Exercise brief >> Give back the whole listing verbatim, printing none of its pictures.

*** Material supplied ***

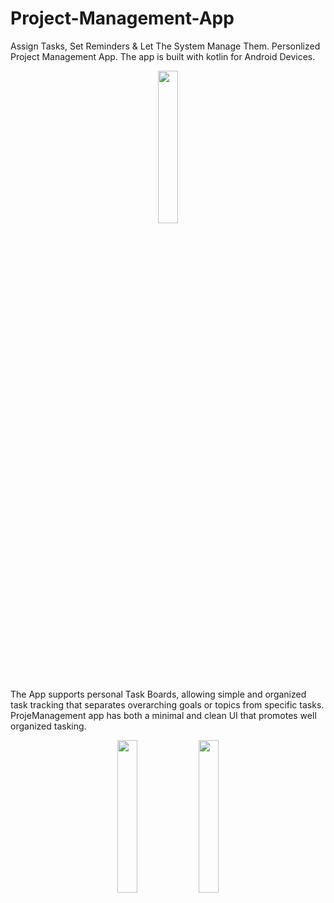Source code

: # Project-Management-App
Assign Tasks, Set Reminders &amp; Let The System Manage Them. Personlized Project Management App.
The app is built with kotlin for Android Devices.
<p align="center">
  <img src="https://user-images.githubusercontent.com/93969890/158030215-ea4f4c3c-3650-41c9-a1f2-374e781cf1a9.png" width="25%">
</p>
The App supports personal Task Boards, allowing simple and organized task tracking that separates overarching goals or topics from specific tasks. ProjeManagement app has both a minimal and clean UI that promotes well organized tasking.
<p align="center">

 <img src="https://user-images.githubusercontent.com/93969890/158030399-ff123159-568d-4186-885d-80ccaf10051f.png" width="25%">
  <img src="https://user-images.githubusercontent.com/93969890/158030432-000b59b8-9f92-40cb-aff9-70592992c82c.png" width="25%">
</p>
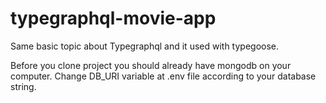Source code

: # typegraphql-movie-app
Same basic topic about Typegraphql and it used with typegoose.

Before you clone project you should already have mongodb on your computer.
Change DB_URI variable at .env file according to your database string.
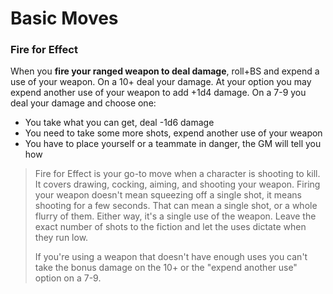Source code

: # Basic Moves

<div class="move">

### Fire for Effect

When you **fire your ranged weapon to deal damage**, roll+BS and expend a use of your weapon. On a 10+ deal your damage. At your option you may expend another use of your weapon to add +1d4 damage. On a 7-9 you deal your damage and choose one:

*   You take what you can get, deal -1d6 damage
*   You need to take some more shots, expend another use of your weapon
*   You have to place yourself or a teammate in danger, the GM will tell you how

> Fire for Effect is your go-to move when a character is shooting to kill. It covers drawing, cocking, aiming, and shooting your weapon. Firing your weapon doesn't mean squeezing off a single shot, it means shooting for a few seconds. That can mean a single shot, or a whole flurry of them. Either way, it's a single use of the weapon. Leave the exact number of shots to the fiction and let the uses dictate when they run low.
> 
> If you're using a weapon that doesn't have enough uses you can't take the bonus damage on the 10+ or the "expend another use" option on a 7-9.

</div>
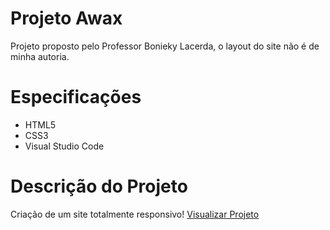 # Projeto Awax
Projeto proposto pelo Professor Bonieky Lacerda, o layout do site não é de minha autoria.

# Especificações
- HTML5
- CSS3
- Visual Studio Code

# Descrição do Projeto
Criação de um site totalmente responsivo! [Visualizar Projeto](https://arthurhenriqueti.github.io/ProjetoAwax/)
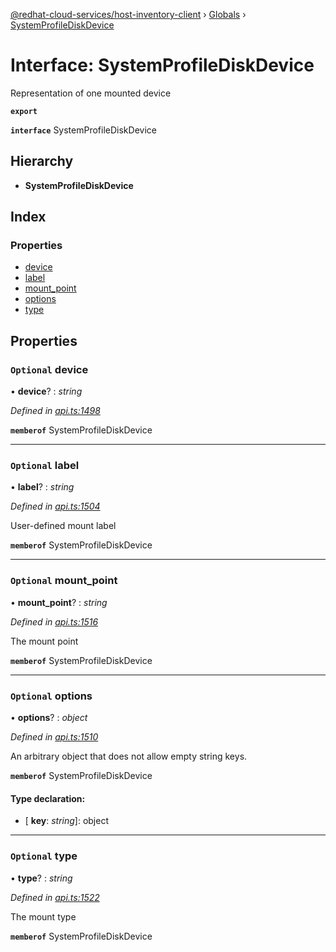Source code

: [@redhat-cloud-services/host-inventory-client](../README.md) › [Globals](../globals.md) › [SystemProfileDiskDevice](systemprofilediskdevice.md)

# Interface: SystemProfileDiskDevice

Representation of one mounted device

**`export`** 

**`interface`** SystemProfileDiskDevice

## Hierarchy

* **SystemProfileDiskDevice**

## Index

### Properties

* [device](systemprofilediskdevice.md#optional-device)
* [label](systemprofilediskdevice.md#optional-label)
* [mount_point](systemprofilediskdevice.md#optional-mount_point)
* [options](systemprofilediskdevice.md#optional-options)
* [type](systemprofilediskdevice.md#optional-type)

## Properties

### `Optional` device

• **device**? : *string*

*Defined in [api.ts:1498](https://github.com/RedHatInsights/javascript-clients/blob/master/packages/host-inventory/api.ts#L1498)*

**`memberof`** SystemProfileDiskDevice

___

### `Optional` label

• **label**? : *string*

*Defined in [api.ts:1504](https://github.com/RedHatInsights/javascript-clients/blob/master/packages/host-inventory/api.ts#L1504)*

User-defined mount label

**`memberof`** SystemProfileDiskDevice

___

### `Optional` mount_point

• **mount_point**? : *string*

*Defined in [api.ts:1516](https://github.com/RedHatInsights/javascript-clients/blob/master/packages/host-inventory/api.ts#L1516)*

The mount point

**`memberof`** SystemProfileDiskDevice

___

### `Optional` options

• **options**? : *object*

*Defined in [api.ts:1510](https://github.com/RedHatInsights/javascript-clients/blob/master/packages/host-inventory/api.ts#L1510)*

An arbitrary object that does not allow empty string keys.

**`memberof`** SystemProfileDiskDevice

#### Type declaration:

* \[ **key**: *string*\]: object

___

### `Optional` type

• **type**? : *string*

*Defined in [api.ts:1522](https://github.com/RedHatInsights/javascript-clients/blob/master/packages/host-inventory/api.ts#L1522)*

The mount type

**`memberof`** SystemProfileDiskDevice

*** End of Material supplied ***

Result of the exercise >>
Source code

: # Project-Management-App
Assign Tasks, Set Reminders &amp; Let The System Manage Them. Personlized Project Management App.
The app is built with kotlin for Android Devices.
<p align="center">
  <img src="https://user-images.githubusercontent.com/93969890/158030215-ea4f4c3c-3650-41c9-a1f2-374e781cf1a9.png" width="25%">
</p>
The App supports personal Task Boards, allowing simple and organized task tracking that separates overarching goals or topics from specific tasks. ProjeManagement app has both a minimal and clean UI that promotes well organized tasking.
<p align="center">

 <img src="https://user-images.githubusercontent.com/93969890/158030399-ff123159-568d-4186-885d-80ccaf10051f.png" width="25%">
  <img src="https://user-images.githubusercontent.com/93969890/158030432-000b59b8-9f92-40cb-aff9-70592992c82c.png" width="25%">
</p>
Source code

: # typegraphql-movie-app
Same basic topic about Typegraphql and it used with typegoose.

Before you clone project you should already have mongodb on your computer.
Change DB_URI variable at .env file according to your database string.
Source code

: # Basic Moves

<div class="move">

### Fire for Effect

When you **fire your ranged weapon to deal damage**, roll+BS and expend a use of your weapon. On a 10+ deal your damage. At your option you may expend another use of your weapon to add +1d4 damage. On a 7-9 you deal your damage and choose one:

*   You take what you can get, deal -1d6 damage
*   You need to take some more shots, expend another use of your weapon
*   You have to place yourself or a teammate in danger, the GM will tell you how

> Fire for Effect is your go-to move when a character is shooting to kill. It covers drawing, cocking, aiming, and shooting your weapon. Firing your weapon doesn't mean squeezing off a single shot, it means shooting for a few seconds. That can mean a single shot, or a whole flurry of them. Either way, it's a single use of the weapon. Leave the exact number of shots to the fiction and let the uses dictate when they run low.
> 
> If you're using a weapon that doesn't have enough uses you can't take the bonus damage on the 10+ or the "expend another use" option on a 7-9.

</div>
 # Projeto Awax
Projeto proposto pelo Professor Bonieky Lacerda, o layout do site não é de minha autoria.

# Especificações
- HTML5
- CSS3
- Visual Studio Code

# Descrição do Projeto
Criação de um site totalmente responsivo! [Visualizar Projeto](https://arthurhenriqueti.github.io/ProjetoAwax/)
Source code

: [@redhat-cloud-services/host-inventory-client](../README.md) › [Globals](../globals.md) › [SystemProfileDiskDevice](systemprofilediskdevice.md)

# Interface: SystemProfileDiskDevice

Representation of one mounted device

**`export`** 

**`interface`** SystemProfileDiskDevice

## Hierarchy

* **SystemProfileDiskDevice**

## Index

### Properties

* [device](systemprofilediskdevice.md#optional-device)
* [label](systemprofilediskdevice.md#optional-label)
* [mount_point](systemprofilediskdevice.md#optional-mount_point)
* [options](systemprofilediskdevice.md#optional-options)
* [type](systemprofilediskdevice.md#optional-type)

## Properties

### `Optional` device

• **device**? : *string*

*Defined in [api.ts:1498](https://github.com/RedHatInsights/javascript-clients/blob/master/packages/host-inventory/api.ts#L1498)*

**`memberof`** SystemProfileDiskDevice

___

### `Optional` label

• **label**? : *string*

*Defined in [api.ts:1504](https://github.com/RedHatInsights/javascript-clients/blob/master/packages/host-inventory/api.ts#L1504)*

User-defined mount label

**`memberof`** SystemProfileDiskDevice

___

### `Optional` mount_point

• **mount_point**? : *string*

*Defined in [api.ts:1516](https://github.com/RedHatInsights/javascript-clients/blob/master/packages/host-inventory/api.ts#L1516)*

The mount point

**`memberof`** SystemProfileDiskDevice

___

### `Optional` options

• **options**? : *object*

*Defined in [api.ts:1510](https://github.com/RedHatInsights/javascript-clients/blob/master/packages/host-inventory/api.ts#L1510)*

An arbitrary object that does not allow empty string keys.

**`memberof`** SystemProfileDiskDevice

#### Type declaration:

* \[ **key**: *string*\]: object

___

### `Optional` type

• **type**? : *string*

*Defined in [api.ts:1522](https://github.com/RedHatInsights/javascript-clients/blob/master/packages/host-inventory/api.ts#L1522)*

The mount type

**`memberof`** SystemProfileDiskDevice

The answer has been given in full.